## Directions for this task
Beginning with the first line of the material, set down each line exactly as written, up to and including the line with "정렬에 대한 속성이다.".

## Supplied entries
_ _ _

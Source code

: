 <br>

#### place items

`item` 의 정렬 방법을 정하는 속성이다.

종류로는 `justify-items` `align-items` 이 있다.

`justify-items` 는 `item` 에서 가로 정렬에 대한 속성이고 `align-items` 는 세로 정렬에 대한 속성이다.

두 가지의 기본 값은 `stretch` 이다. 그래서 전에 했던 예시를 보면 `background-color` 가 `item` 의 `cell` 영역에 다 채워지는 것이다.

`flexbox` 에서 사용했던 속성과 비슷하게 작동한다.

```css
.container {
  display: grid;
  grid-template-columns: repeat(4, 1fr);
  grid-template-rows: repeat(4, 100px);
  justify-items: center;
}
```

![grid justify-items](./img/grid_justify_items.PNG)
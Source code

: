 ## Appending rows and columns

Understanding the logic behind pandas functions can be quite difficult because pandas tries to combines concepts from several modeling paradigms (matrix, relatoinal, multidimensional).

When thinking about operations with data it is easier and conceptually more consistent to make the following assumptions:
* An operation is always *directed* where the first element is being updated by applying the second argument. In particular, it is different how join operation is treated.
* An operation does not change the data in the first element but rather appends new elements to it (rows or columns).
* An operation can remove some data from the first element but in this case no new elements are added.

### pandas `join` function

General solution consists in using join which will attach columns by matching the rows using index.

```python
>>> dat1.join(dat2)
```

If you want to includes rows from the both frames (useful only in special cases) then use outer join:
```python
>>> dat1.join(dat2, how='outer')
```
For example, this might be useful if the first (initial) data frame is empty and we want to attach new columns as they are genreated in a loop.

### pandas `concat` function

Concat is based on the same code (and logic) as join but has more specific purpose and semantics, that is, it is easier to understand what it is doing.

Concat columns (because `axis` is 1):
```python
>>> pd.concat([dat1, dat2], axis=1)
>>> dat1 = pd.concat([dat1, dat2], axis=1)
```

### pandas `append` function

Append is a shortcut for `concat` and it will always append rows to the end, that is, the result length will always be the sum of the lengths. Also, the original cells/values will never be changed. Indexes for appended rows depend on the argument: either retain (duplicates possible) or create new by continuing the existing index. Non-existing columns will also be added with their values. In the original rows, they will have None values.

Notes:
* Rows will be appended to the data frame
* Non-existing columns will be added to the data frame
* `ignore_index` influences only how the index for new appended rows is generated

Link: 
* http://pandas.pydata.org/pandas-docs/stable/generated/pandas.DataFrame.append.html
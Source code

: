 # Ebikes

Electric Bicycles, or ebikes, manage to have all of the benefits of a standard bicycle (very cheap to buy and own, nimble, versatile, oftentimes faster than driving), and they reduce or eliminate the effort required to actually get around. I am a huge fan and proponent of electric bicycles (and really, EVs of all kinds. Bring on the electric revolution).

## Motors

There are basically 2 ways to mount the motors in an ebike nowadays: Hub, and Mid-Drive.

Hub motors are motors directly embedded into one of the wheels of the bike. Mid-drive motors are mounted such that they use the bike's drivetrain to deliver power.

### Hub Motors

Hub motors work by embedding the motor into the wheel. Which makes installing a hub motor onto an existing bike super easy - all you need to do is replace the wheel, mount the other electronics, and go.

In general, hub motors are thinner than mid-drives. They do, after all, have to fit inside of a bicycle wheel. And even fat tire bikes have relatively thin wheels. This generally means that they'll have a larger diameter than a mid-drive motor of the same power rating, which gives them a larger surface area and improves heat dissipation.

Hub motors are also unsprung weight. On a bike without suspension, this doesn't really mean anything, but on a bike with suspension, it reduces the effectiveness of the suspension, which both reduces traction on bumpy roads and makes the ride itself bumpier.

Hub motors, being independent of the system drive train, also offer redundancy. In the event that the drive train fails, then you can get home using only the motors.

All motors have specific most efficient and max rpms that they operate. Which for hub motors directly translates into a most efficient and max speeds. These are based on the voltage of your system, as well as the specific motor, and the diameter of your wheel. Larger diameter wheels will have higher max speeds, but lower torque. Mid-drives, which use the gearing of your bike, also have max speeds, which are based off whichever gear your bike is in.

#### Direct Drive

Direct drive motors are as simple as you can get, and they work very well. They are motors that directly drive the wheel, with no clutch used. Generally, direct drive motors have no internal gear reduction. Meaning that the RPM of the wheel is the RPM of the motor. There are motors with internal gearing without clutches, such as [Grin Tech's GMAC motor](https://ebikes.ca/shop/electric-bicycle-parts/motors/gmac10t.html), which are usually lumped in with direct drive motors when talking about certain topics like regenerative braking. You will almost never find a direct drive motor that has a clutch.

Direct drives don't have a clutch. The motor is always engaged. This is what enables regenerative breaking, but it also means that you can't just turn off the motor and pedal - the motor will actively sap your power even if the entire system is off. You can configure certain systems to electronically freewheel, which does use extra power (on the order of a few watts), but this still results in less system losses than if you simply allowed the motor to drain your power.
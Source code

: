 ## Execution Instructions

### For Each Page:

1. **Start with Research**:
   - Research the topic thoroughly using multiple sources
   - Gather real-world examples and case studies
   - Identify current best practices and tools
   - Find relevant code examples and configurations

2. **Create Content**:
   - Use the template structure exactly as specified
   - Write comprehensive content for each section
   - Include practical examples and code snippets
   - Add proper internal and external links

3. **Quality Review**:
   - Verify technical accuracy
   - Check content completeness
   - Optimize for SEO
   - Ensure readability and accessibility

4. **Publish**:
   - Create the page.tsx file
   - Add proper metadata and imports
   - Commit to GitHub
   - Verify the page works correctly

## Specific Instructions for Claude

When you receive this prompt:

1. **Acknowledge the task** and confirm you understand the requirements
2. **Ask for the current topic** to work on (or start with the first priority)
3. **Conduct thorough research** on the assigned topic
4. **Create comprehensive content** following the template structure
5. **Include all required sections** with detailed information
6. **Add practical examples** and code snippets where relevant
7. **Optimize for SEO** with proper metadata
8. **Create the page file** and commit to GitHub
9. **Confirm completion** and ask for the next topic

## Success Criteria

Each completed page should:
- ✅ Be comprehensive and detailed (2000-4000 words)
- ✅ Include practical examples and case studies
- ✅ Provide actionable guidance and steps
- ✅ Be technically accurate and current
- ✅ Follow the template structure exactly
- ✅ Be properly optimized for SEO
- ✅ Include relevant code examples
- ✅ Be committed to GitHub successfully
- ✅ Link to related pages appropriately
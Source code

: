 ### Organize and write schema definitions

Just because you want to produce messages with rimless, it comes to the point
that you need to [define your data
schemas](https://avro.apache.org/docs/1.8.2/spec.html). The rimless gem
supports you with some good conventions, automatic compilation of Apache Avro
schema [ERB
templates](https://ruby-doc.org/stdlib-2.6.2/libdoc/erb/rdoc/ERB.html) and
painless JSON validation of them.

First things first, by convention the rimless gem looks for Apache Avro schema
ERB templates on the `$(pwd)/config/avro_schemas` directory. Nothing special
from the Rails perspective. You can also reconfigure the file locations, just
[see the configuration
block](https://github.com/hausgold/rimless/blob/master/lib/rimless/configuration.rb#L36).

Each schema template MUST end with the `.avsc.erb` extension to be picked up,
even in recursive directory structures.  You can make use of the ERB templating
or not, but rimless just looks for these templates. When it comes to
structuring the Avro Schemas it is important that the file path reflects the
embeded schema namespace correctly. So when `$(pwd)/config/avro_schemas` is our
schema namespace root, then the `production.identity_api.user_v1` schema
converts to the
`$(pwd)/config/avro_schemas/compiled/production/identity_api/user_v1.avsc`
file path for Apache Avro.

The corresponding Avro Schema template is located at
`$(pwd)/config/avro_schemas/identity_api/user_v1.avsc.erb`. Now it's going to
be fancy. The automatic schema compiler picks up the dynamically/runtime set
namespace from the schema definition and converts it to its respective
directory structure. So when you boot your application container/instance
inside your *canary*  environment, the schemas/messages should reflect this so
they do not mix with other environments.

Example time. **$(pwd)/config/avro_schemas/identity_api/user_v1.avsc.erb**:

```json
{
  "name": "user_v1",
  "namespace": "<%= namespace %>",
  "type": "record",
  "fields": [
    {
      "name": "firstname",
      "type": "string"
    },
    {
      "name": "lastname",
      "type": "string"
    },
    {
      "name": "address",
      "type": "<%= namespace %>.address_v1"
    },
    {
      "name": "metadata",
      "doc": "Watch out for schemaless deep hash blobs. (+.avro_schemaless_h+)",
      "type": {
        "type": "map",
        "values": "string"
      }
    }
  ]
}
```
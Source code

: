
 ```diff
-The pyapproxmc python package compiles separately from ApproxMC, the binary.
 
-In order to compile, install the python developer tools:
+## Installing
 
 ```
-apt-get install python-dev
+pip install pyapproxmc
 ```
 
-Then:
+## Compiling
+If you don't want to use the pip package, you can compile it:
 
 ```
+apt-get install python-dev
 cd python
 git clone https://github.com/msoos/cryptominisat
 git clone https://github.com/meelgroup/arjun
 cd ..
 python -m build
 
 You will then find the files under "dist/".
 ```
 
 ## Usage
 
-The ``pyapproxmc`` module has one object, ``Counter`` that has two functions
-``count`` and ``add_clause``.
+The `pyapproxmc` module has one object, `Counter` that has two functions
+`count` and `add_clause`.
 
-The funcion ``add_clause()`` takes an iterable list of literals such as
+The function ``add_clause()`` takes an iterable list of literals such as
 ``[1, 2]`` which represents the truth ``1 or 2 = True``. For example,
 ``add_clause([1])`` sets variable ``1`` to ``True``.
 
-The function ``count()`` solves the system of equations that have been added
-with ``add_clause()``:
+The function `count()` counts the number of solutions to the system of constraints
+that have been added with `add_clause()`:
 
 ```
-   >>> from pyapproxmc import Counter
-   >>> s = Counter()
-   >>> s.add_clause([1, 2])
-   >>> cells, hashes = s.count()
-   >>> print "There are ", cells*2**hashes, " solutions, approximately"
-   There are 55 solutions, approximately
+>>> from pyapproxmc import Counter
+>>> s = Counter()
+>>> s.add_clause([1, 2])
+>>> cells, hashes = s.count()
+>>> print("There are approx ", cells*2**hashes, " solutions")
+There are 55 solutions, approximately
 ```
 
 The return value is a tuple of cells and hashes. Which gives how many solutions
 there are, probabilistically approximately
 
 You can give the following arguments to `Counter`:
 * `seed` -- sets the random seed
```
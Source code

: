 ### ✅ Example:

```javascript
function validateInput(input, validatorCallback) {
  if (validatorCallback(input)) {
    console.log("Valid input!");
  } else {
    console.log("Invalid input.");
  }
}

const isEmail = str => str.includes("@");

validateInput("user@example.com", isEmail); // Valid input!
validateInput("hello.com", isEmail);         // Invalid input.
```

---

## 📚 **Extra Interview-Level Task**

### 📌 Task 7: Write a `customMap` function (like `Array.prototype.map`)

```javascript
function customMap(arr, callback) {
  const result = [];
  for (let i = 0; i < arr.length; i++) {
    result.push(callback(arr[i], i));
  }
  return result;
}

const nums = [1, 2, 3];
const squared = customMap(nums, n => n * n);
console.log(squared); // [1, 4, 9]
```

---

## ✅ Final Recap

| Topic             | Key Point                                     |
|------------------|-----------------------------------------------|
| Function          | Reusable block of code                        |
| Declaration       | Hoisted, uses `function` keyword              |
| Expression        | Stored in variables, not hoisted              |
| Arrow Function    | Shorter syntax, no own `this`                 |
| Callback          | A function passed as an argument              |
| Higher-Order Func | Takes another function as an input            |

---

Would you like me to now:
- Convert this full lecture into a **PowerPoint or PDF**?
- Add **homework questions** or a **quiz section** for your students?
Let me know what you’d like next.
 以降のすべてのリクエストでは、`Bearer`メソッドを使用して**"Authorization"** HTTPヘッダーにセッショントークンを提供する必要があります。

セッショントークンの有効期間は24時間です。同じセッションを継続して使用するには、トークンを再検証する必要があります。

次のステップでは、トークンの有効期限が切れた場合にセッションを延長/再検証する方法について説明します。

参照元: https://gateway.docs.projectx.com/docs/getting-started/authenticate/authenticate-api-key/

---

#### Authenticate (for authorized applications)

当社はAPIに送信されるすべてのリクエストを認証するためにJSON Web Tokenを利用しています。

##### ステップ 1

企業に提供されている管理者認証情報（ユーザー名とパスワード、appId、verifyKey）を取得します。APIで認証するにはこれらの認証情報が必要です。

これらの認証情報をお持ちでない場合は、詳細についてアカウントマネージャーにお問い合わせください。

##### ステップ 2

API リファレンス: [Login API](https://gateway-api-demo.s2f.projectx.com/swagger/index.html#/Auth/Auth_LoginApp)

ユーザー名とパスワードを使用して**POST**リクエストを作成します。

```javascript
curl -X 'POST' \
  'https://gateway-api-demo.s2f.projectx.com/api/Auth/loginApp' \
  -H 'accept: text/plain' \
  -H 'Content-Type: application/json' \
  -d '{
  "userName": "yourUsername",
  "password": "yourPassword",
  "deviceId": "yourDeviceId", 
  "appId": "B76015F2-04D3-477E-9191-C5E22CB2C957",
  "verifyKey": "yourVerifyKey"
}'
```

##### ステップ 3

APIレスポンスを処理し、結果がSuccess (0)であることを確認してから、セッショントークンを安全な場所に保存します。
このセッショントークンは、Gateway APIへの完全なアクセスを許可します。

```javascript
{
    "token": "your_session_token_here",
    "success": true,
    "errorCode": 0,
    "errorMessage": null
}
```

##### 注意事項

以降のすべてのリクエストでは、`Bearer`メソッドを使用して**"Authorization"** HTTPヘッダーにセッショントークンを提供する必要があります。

_ _ _

## Expected answer
Source code

: <br>

#### place items

`item` 의 정렬 방법을 정하는 속성이다.

종류로는 `justify-items` `align-items` 이 있다.

`justify-items` 는 `item` 에서 가로 정렬에 대한 속성이고 `align-items` 는 세로 정렬에 대한 속성이다.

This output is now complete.